Twice in my career I have had the opportunity to develop and direct the life stories of two individuals who portrayed themselves in the debut performances (and I am now writing a screenplay about a third). This is a unique form of storytelling with as many challenges as there are rewards. Coming Up for Air: An AutoJAZZography, conceived and performed by musician Stan Strickland and written by Jon Lipsky, is such a piece. In the introduction, Strickland notes that it was a three year process of conversation and note-taking on the beach on Martha’s Vineyard that brought the play to fruition. Anyone in the fields of storytelling and oral history will find a gold mine of technique and artistic choice-making awaiting them here. Strickland’s experiences and voice—as a person, as a musician—are so unique (the title refers to a near death experience he had in the waters off Hawaii), the ways that Lipsky worked with the text and structure to make them universal provide a roadmap for fellow travelers committed to bringing new stories (and perspectives!) to the world through theatre. Strickland and Lipsky collaborated to show us that everyone has their own rhythm and music—and finding and manifesting them for public performance holds a magic that the modern theatre often lacks.
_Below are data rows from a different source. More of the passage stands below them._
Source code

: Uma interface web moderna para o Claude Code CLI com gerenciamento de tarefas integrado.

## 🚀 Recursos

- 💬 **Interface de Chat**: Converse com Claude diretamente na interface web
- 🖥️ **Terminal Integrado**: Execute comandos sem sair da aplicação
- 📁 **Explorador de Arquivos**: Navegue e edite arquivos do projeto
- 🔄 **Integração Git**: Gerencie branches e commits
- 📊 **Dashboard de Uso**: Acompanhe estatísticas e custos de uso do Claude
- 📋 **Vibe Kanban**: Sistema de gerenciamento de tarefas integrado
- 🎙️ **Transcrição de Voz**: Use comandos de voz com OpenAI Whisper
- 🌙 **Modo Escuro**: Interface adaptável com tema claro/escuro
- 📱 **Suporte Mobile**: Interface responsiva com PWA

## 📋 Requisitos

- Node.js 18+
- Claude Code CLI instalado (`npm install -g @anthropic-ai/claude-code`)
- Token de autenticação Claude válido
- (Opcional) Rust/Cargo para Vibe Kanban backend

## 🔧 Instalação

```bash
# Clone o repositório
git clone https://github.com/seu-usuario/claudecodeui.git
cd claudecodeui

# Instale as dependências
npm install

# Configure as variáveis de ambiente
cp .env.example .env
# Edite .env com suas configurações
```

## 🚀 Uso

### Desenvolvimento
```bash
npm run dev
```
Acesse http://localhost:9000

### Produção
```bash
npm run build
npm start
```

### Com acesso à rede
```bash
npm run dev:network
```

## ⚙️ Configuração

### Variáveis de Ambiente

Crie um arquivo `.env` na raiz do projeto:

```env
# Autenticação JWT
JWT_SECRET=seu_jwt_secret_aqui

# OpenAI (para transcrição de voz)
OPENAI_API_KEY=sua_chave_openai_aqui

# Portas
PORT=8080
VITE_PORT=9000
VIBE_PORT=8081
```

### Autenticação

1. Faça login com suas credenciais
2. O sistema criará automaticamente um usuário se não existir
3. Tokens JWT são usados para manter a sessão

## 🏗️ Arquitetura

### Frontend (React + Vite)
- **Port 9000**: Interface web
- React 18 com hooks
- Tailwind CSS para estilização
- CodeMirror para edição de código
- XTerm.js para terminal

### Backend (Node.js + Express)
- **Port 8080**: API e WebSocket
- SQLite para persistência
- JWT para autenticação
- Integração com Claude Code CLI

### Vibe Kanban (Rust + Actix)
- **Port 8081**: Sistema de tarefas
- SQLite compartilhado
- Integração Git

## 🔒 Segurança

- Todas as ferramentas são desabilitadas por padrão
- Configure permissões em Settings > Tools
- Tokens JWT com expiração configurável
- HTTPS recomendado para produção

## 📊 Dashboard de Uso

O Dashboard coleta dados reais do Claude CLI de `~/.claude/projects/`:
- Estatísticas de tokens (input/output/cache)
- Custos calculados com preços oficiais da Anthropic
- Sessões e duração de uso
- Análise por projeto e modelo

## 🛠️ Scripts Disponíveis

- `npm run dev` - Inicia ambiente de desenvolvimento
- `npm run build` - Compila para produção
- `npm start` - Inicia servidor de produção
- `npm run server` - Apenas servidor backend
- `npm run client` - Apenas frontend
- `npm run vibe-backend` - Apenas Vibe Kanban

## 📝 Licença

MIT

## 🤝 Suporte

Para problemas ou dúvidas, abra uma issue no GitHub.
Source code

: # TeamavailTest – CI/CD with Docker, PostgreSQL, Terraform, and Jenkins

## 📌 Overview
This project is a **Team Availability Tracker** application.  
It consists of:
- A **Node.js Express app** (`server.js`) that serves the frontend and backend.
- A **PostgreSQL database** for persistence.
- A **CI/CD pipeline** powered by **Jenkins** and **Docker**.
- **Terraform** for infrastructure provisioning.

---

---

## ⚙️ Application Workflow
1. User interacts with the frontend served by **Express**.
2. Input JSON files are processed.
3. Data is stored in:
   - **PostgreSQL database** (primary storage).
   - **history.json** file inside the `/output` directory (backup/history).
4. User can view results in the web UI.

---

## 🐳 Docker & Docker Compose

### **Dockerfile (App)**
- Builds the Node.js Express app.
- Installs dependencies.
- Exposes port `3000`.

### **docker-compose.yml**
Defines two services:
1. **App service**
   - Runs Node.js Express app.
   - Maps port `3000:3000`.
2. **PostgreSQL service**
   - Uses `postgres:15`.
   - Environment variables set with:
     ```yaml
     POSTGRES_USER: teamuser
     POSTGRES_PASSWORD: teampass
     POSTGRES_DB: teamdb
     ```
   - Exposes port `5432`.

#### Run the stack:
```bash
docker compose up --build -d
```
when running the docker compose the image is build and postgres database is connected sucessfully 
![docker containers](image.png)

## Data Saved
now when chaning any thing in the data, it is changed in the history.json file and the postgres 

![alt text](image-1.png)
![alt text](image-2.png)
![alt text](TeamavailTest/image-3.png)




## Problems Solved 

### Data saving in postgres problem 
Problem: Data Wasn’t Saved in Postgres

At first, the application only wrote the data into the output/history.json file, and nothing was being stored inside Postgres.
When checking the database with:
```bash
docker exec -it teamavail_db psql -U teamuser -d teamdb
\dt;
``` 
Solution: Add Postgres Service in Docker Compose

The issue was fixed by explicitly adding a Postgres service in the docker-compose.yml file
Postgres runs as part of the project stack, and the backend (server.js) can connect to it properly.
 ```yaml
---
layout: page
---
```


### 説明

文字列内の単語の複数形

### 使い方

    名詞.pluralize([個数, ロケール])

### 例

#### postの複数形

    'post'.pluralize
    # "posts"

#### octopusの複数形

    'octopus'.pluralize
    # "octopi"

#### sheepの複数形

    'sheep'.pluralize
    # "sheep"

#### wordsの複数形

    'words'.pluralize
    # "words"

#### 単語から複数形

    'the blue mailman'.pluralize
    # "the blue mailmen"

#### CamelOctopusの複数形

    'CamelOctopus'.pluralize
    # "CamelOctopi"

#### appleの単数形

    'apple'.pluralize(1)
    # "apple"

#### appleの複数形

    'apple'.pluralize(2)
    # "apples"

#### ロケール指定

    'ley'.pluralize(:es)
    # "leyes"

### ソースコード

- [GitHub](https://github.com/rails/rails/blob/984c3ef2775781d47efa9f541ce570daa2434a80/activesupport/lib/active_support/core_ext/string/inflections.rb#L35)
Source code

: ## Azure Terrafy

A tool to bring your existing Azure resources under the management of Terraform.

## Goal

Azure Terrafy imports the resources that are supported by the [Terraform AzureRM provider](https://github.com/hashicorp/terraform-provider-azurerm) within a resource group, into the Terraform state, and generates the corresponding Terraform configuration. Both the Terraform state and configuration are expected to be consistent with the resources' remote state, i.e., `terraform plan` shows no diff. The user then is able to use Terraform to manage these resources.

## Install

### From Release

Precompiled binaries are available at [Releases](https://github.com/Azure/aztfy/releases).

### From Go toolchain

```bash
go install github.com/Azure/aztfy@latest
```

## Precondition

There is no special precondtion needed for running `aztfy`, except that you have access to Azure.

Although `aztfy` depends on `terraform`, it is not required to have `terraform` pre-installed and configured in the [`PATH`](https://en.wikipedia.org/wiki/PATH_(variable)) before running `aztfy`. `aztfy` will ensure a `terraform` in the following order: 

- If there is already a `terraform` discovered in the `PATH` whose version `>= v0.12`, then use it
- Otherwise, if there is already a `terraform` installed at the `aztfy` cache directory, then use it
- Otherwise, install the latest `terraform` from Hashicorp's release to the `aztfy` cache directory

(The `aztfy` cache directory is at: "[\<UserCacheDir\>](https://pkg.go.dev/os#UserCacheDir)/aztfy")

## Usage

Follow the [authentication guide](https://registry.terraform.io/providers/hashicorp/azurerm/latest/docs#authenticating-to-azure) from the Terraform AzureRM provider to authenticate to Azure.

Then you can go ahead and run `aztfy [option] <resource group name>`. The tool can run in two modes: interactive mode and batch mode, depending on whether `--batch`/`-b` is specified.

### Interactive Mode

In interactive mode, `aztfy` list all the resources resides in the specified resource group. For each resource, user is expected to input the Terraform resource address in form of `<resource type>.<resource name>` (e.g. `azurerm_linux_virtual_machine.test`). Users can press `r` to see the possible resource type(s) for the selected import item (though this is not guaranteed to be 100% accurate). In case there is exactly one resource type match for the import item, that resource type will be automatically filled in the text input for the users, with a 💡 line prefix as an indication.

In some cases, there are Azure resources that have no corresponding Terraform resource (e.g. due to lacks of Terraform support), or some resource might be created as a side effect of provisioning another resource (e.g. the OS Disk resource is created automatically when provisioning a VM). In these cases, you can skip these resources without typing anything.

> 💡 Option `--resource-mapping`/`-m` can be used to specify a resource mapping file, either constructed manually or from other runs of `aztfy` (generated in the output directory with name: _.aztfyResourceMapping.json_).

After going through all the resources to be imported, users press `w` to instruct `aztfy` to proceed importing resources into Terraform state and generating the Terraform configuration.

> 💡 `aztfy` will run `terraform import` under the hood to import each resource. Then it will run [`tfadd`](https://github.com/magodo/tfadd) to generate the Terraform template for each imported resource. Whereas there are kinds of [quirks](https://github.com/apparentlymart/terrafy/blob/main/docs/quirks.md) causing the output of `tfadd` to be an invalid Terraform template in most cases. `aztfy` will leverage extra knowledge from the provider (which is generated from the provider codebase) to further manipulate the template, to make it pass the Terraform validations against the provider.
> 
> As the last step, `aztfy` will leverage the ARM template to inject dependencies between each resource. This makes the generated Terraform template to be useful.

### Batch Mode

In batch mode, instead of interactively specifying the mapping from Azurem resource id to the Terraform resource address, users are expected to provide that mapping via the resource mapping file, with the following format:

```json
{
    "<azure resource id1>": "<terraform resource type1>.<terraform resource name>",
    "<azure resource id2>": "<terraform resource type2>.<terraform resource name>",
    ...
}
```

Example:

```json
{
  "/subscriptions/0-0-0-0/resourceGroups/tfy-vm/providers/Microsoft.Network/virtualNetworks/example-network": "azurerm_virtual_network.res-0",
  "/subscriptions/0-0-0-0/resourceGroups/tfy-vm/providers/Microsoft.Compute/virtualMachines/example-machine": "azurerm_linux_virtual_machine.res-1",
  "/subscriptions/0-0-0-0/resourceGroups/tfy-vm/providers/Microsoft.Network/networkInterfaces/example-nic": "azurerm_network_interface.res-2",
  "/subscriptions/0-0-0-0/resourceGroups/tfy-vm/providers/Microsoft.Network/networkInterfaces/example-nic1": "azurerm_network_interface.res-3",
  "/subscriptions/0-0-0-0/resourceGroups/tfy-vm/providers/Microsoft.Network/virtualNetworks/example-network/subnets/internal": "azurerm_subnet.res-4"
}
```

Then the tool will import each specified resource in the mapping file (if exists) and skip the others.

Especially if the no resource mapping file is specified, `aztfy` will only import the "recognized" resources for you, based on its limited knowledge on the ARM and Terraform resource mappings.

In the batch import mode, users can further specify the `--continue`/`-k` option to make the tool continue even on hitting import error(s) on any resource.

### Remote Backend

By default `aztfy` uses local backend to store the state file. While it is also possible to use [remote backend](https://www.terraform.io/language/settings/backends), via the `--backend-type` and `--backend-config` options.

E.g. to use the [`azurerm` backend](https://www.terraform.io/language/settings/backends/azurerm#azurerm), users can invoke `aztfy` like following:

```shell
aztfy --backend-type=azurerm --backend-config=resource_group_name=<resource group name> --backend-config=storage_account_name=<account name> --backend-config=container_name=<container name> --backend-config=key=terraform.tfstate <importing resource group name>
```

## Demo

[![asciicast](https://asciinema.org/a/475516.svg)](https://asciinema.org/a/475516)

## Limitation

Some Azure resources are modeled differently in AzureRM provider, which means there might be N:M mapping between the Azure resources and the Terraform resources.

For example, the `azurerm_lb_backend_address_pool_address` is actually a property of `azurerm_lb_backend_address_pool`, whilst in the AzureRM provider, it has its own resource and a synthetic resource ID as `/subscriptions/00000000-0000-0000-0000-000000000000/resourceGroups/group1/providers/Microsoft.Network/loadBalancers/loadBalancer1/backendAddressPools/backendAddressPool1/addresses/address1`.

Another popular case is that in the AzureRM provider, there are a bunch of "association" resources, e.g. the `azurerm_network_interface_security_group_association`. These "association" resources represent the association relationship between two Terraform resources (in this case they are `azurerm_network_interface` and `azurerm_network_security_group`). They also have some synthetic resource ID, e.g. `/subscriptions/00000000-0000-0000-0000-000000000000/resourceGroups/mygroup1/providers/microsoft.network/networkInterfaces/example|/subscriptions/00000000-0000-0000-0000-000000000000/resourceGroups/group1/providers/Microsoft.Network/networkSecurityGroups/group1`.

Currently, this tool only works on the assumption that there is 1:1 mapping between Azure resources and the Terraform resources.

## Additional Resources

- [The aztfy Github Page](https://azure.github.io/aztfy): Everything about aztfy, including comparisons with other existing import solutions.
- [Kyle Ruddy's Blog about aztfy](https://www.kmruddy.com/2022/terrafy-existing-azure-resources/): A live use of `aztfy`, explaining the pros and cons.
The last play in this collection, The Wild Place, takes me back to the start of my journey through the processes and plays of Jon Lipsky. In Dreaming Together, he provided the roadmap for creating a work such as this one, which is based on a dream series by Susan Thompson (who was the co-author). Reinforcing a common theme among his collaborators, Thompson, in the Foreword, writes: “[Jon] encouraged performers to find stories within themselves” (301). Similar to the other dream plays in the collection, The Wild Place is deeply personal, taking as its source material dreams from a time when Thompson was “nursing her first child and pregnant with her second child” (Script Notes, 309). It is a moment in time, as the most moving stories are—constructed as a one-woman show with a supporting ensemble. Structurally similar while markedly different in their content and tone, Dreaming with an AIDS Patient and The Wild Place make a strong case for Lipsky’s methods of play creation. And his philosophy that the dreams are presented but not interpreted is one with which I agree. Especially when trying to make the uniquely personal wholly universal.
And that, to me, is what Jon Lipsky did best. Kudos to the editors of the two volumes for making his work available to storytellers throughout the world.